The problem: Please write out every entry below exactly, leaving out any pictures.

Given data:
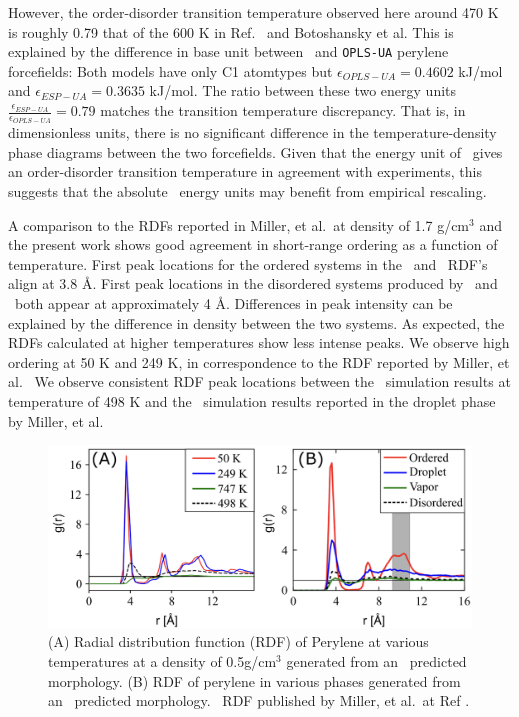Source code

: However, the order-disorder transition temperature observed here around 470 K is roughly 0.79 that of the 600 K in Ref.~\citep{miller_enhanced_2017} and Botoshansky et al\cite{botoshansky2003towards}.
This is explained by the difference in base unit between \esp~and \texttt{OPLS-UA} perylene forcefields: Both models have only C1 atomtypes but $\epsilon_{OPLS-UA}=0.4602$ kJ/mol and $\epsilon_{ESP-UA}=0.3635$ kJ/mol. 
The ratio between these two energy units $\frac{\epsilon_{ESP-UA}}{\epsilon_{OPLS-UA}}=0.79$ matches the transition temperature discrepancy.
That is, in dimensionless units, there is no significant difference in the temperature-density phase diagrams between the two forcefields.
Given that the energy unit of \oplsff~gives an order-disorder transition temperature in agreement with experiments, this suggests that the absolute \espff~energy units may benefit from empirical rescaling.

A comparison to the RDFs reported in Miller, et al.~at density of 1.7 g/cm$^3$ and the present work shows good agreement in short-range ordering as a function of temperature.
 First peak locations for the ordered systems in the \espff~and \oplsff~RDF's align at 3.8 \AA. 
 First peak locations in the disordered systems produced by \espff~and \oplsff~both appear at approximately 4 \AA. 
 Differences in peak intensity can be explained by the difference in density between the two systems. 
 As expected, the RDFs calculated  at higher temperatures show less intense peaks. 
 We observe high ordering at 50 K and 249 K, in correspondence to the RDF reported by Miller, et al.~
 We observe consistent RDF peak locations between the \espff~simulation results at temperature of 498 K and the \oplsff~simulation results reported in the droplet phase by Miller, et al.~ 
\begin{figure}[h!]
    \centering
    \includegraphics[width=.75\textwidth]{src/figures/FF_figs/per_rdf.png}
    \caption{(A) Radial distribution function (RDF) of Perylene at various temperatures at a density of 0.5g/cm$^3$ generated from an \espff~predicted morphology. (B) RDF of perylene in various phases generated from an \oplsff~predicted morphology. \oplsff~RDF published by Miller, et al.~at Ref \citep{miller_enhanced_2017}.}
    \label{per_rdf}
\end{figure}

Task output:
Source code

: However, the order-disorder transition temperature observed here around 470 K is roughly 0.79 that of the 600 K in Ref.~\citep{miller_enhanced_2017} and Botoshansky et al\cite{botoshansky2003towards}.
This is explained by the difference in base unit between \esp~and \texttt{OPLS-UA} perylene forcefields: Both models have only C1 atomtypes but $\epsilon_{OPLS-UA}=0.4602$ kJ/mol and $\epsilon_{ESP-UA}=0.3635$ kJ/mol. 
The ratio between these two energy units $\frac{\epsilon_{ESP-UA}}{\epsilon_{OPLS-UA}}=0.79$ matches the transition temperature discrepancy.
That is, in dimensionless units, there is no significant difference in the temperature-density phase diagrams between the two forcefields.
Given that the energy unit of \oplsff~gives an order-disorder transition temperature in agreement with experiments, this suggests that the absolute \espff~energy units may benefit from empirical rescaling.

A comparison to the RDFs reported in Miller, et al.~at density of 1.7 g/cm$^3$ and the present work shows good agreement in short-range ordering as a function of temperature.
 First peak locations for the ordered systems in the \espff~and \oplsff~RDF's align at 3.8 \AA. 
 First peak locations in the disordered systems produced by \espff~and \oplsff~both appear at approximately 4 \AA. 
 Differences in peak intensity can be explained by the difference in density between the two systems. 
 As expected, the RDFs calculated  at higher temperatures show less intense peaks. 
 We observe high ordering at 50 K and 249 K, in correspondence to the RDF reported by Miller, et al.~
 We observe consistent RDF peak locations between the \espff~simulation results at temperature of 498 K and the \oplsff~simulation results reported in the droplet phase by Miller, et al.~ 
\begin{figure}[h!]
    \centering
    \includegraphics[width=.75\textwidth]{src/figures/FF_figs/per_rdf.png}
    \caption{(A) Radial distribution function (RDF) of Perylene at various temperatures at a density of 0.5g/cm$^3$ generated from an \espff~predicted morphology. (B) RDF of perylene in various phases generated from an \oplsff~predicted morphology. \oplsff~RDF published by Miller, et al.~at Ref \citep{miller_enhanced_2017}.}
    \label{per_rdf}
\end{figure}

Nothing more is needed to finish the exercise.